Sunday, February 7, 2016

the Horseman and the Human

The horseman wants the horse to respond to the least communication (and is sensitive himself to the lightest communication from the horse).  Thus the horseman starts the communication with what Buck calls "the good deal", and what Parelli calls "phase one".  When he starts this, the horse has no clue.  None.  So he does the next thing until it is effective.  The horse may try one or two things before the right thing and the horseman does not get upset by this but appreciates the try.  The volume may remain the same but persistent, or the volume may go up albeit without rancor or upset, but the horseman hangs in there until effectiveness is achieved.  *And then releases.*  This means stop.  And then starts again, with the lightest touch.  And the horse learns.

The human starts with the lightest touch, the horse has no clue, and so does the next thing until it is effective.  All too often the human just keeps asking, even though the horse is doing it; this is nagging.  When the human does deign to stop and to start again, the human often starts with whatever was effective, not with the lightest touch.  The horse learns from this too.

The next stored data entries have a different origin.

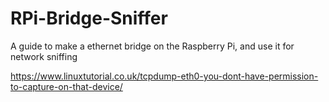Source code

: # RPi-Bridge-Sniffer
 A guide to make a ethernet bridge on the Raspberry Pi, and use it for network sniffing


 https://www.linuxtutorial.co.uk/tcpdump-eth0-you-dont-have-permission-to-capture-on-that-device/
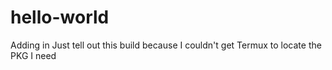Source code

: # hello-world
Adding in 
Just tell out this build because I couldn't get Termux to locate the PKG I need 
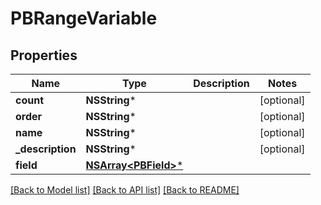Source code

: # PBRangeVariable

## Properties
Name | Type | Description | Notes
------------ | ------------- | ------------- | -------------
**count** | **NSString*** |  | [optional] 
**order** | **NSString*** |  | [optional] 
**name** | **NSString*** |  | [optional] 
**_description** | **NSString*** |  | [optional] 
**field** | [**NSArray&lt;PBField&gt;***](PBField.md) |  | 

[[Back to Model list]](../README.md#documentation-for-models) [[Back to API list]](../README.md#documentation-for-api-endpoints) [[Back to README]](../README.md)


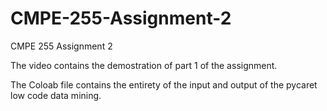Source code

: # CMPE-255-Assignment-2
CMPE 255 Assignment 2

The video contains the demostration of part 1 of the assignment.

The Coloab file contains the entirety of the input and output of the pycaret low code data mining.
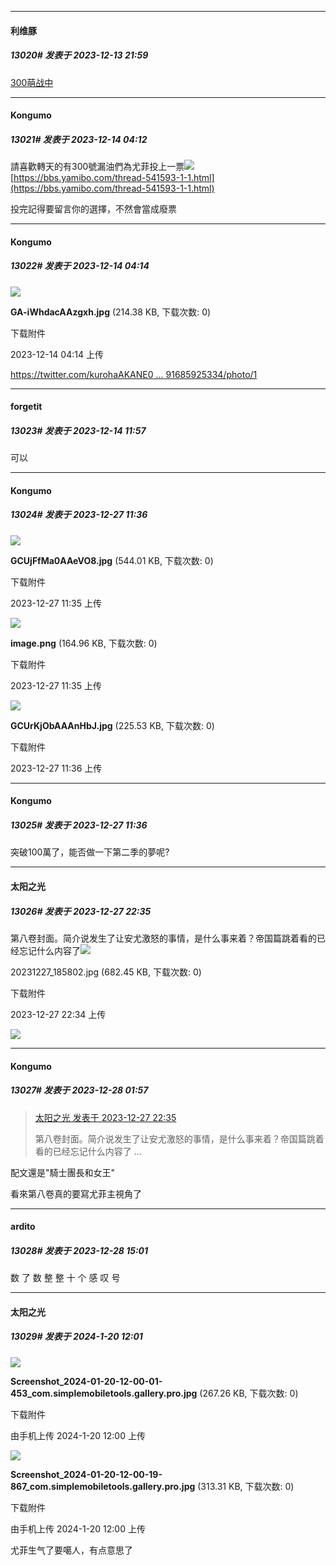 
*****

####  利维豚  
##### 13020#       发表于 2023-12-13 21:59

[300萌战中](https://bbs.yamibo.com/thread-541593-1-1.html)


*****

####  Kongumo  
##### 13021#       发表于 2023-12-14 04:12

請喜歡轉天的有300號漏油們為尤菲投上一票<img src="https://static.saraba1st.com/image/smiley/face2017/072.png" referrerpolicy="no-referrer">
[https://bbs.yamibo.com/thread-541593-1-1.html](https://bbs.yamibo.com/thread-541593-1-1.html)

投完記得要留言你的選擇，不然會當成廢票

*****

####  Kongumo  
##### 13022#       发表于 2023-12-14 04:14

<img src="https://img.saraba1st.com/forum/202312/14/041412wdwwwhmhkc0dphwp.jpg" referrerpolicy="no-referrer">

<strong>GA-iWhdacAAzgxh.jpg</strong> (214.38 KB, 下载次数: 0)

下载附件

2023-12-14 04:14 上传

[https://twitter.com/kurohaAKANE0 ... 91685925334/photo/1](https://twitter.com/kurohaAKANE07/status/1733782891685925334/photo/1)


*****

####  forgetit  
##### 13023#       发表于 2023-12-14 11:57

可以


*****

####  Kongumo  
##### 13024#       发表于 2023-12-27 11:36

<img src="https://img.saraba1st.com/forum/202312/27/113543g2offl2e3bwn4nwl.jpg" referrerpolicy="no-referrer">

<strong>GCUjFfMa0AAeVO8.jpg</strong> (544.01 KB, 下载次数: 0)

下载附件

2023-12-27 11:35 上传

<img src="https://img.saraba1st.com/forum/202312/27/113559iwf7so3s8hnazeqz.png" referrerpolicy="no-referrer">

<strong>image.png</strong> (164.96 KB, 下载次数: 0)

下载附件

2023-12-27 11:35 上传

<img src="https://img.saraba1st.com/forum/202312/27/113610lgb39g1790q77pgo.jpg" referrerpolicy="no-referrer">

<strong>GCUrKjObAAAnHbJ.jpg</strong> (225.53 KB, 下载次数: 0)

下载附件

2023-12-27 11:36 上传

*****

####  Kongumo  
##### 13025#       发表于 2023-12-27 11:36

突破100萬了，能否做一下第二季的夢呢?


*****

####  太阳之光  
##### 13026#       发表于 2023-12-27 22:35

第八卷封面。简介说发生了让安尤激怒的事情，是什么事来着？帝国篇跳着看的已经忘记什么内容了<img src="https://static.saraba1st.com/image/smiley/face2017/044.png" referrerpolicy="no-referrer">

20231227_185802.jpg
(682.45 KB, 下载次数: 0)

下载附件

2023-12-27 22:34 上传

<img src="https://img.saraba1st.com/forum/202312/27/223407ns0dt7wte0wv5an9.jpg" referrerpolicy="no-referrer">


*****

####  Kongumo  
##### 13027#       发表于 2023-12-28 01:57

<blockquote><a href="httphttps://bbs.saraba1st.com/2b/forum.php?mod=redirect&amp;goto=findpost&amp;pid=63460755&amp;ptid=2086470" target="_blank">太阳之光 发表于 2023-12-27 22:35</a>

第八卷封面。简介说发生了让安尤激怒的事情，是什么事来着？帝国篇跳着看的已经忘记什么内容了 ...</blockquote>
配文還是"騎士團長和女王"

看來第八卷真的要寫尤菲主視角了


*****

####  ardito  
##### 13028#       发表于 2023-12-28 15:01

数 了 数 整 整 十 个 感 叹 号


*****

####  太阳之光  
##### 13029#       发表于 2024-1-20 12:01

<img src="https://img.saraba1st.com/forum/202401/20/120032fachhud7hihuljdf.jpg" referrerpolicy="no-referrer">

<strong>Screenshot_2024-01-20-12-00-01-453_com.simplemobiletools.gallery.pro.jpg</strong> (267.26 KB, 下载次数: 0)

下载附件

由手机上传
2024-1-20 12:00 上传

<img src="https://img.saraba1st.com/forum/202401/20/120047mbp7yxoxbrrh2hnn.jpg" referrerpolicy="no-referrer">

<strong>Screenshot_2024-01-20-12-00-19-867_com.simplemobiletools.gallery.pro.jpg</strong> (313.31 KB, 下载次数: 0)

下载附件

由手机上传
2024-1-20 12:00 上传

尤菲生气了要噶人，有点意思了


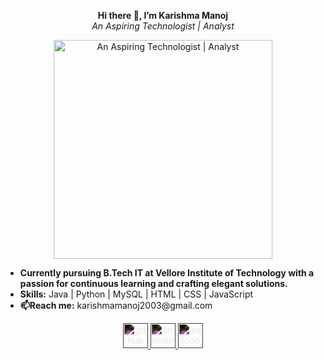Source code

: <p align="center">
  <strong>Hi there 👋, I’m Karishma Manoj</strong>
  <br/>
  <em>An Aspiring Technologist | Analyst</em>
</p>

<p align="center">
  <img src="https://camo.githubusercontent.com/b70081ec9c6d16a35bf18610619030bfc810cda3118051cf75ace93700e233c1/68747470733a2f2f63646e2e6472696262626c652e636f6d2f75736572732f313336343032392f73637265656e73686f74732f31363039333236382f6d656469612f36386538326137666234393034363134613930363664366235343063313462322e676966" alt="An Aspiring Technologist | Analyst" width="350"/>
</p>

<ul>
  <li><strong>Currently pursuing B.Tech IT at Vellore Institute of Technology with a passion for continuous learning and crafting elegant solutions.</strong></li>
  <li><strong>Skills:</strong> Java | Python | MySQL | HTML | CSS | JavaScript</li>
  <li><strong>📫Reach me:</strong> karishmamanoj2003@gmail.com</li>
</ul>

<p align="center">
  <a href="https://github.com/Karishmamanoj">
    <img src="https://cdn.jsdelivr.net/npm/simple-icons@3.0.1/icons/github.svg" alt="github" height="40" style="filter: invert(100%);"/>
  </a>
  <a href="https://www.linkedin.com/in/karishma-manoj-03860722a/">
    <img src="https://cdn.jsdelivr.net/npm/simple-icons@3.0.1/icons/linkedin.svg" alt="linkedin" height="40" style="filter: invert(100%);"/>
  </a>
  <a href="https://leetcode.com/u/karishmaamanoj/">
    <img src="https://cdn.jsdelivr.net/npm/simple-icons@3.0.1/icons/leetcode.svg" alt="leetcode" height="40" style="filter: invert(100%);"/>
  </a>
</p>



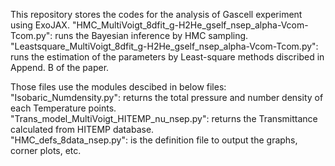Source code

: This repository stores the codes for the analysis of Gascell experiment using ExoJAX. 
"HMC_MultiVoigt_8dfit_g-H2He_gself_nsep_alpha-Vcom-Tcom.py": runs the Bayesian inference by HMC sampling.
"Leastsquare_MultiVoigt_8dfit_g-H2He_gself_nsep_alpha-Vcom-Tcom.py": runs the estimation of the parameters by Least-square methods discribed in Append. B of the paper.

Those files use the modules descibed in below files:
"Isobaric_Numdensity.py": returns the total pressure and number density of each Temperature points.  
"Trans_model_MultiVoigt_HITEMP_nu_nsep.py": returns the Transmittance calculated from HITEMP database.  
"HMC_defs_8data_nsep.py": is the definition file to output the graphs, corner plots, etc.  


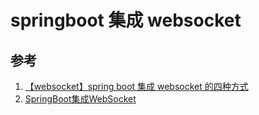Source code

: # springboot 集成 websocket
## 参考
1. [【websocket】spring boot 集成 websocket 的四种方式](https://www.cnblogs.com/kiwifly/p/11729304.html)
2. [SpringBoot集成WebSocket](https://www.cnblogs.com/xuwenjin/p/12664650.html)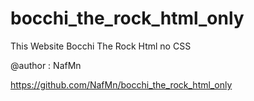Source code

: # bocchi_the_rock_html_only
This Website Bocchi The Rock Html no CSS

@author : NafMn

https://github.com/NafMn/bocchi_the_rock_html_only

This is what I was thinking about today.

And riding, I noticed how difficult it was to ask for a turn first with my legs and only reinforce it with my hands. 

There is nothing wrong with contact but when that is the only way the horse knows to turn left, well, there probably IS something wrong with that.  Or at least missing from that.  If I'm on the ground and the horse is running over me and I have to get big and do jumping jacks to keep from getting killed, there is definitely something wrong with that.

But that lightness?  There is something right about that.  That's something to chase.  And that is horsemanship.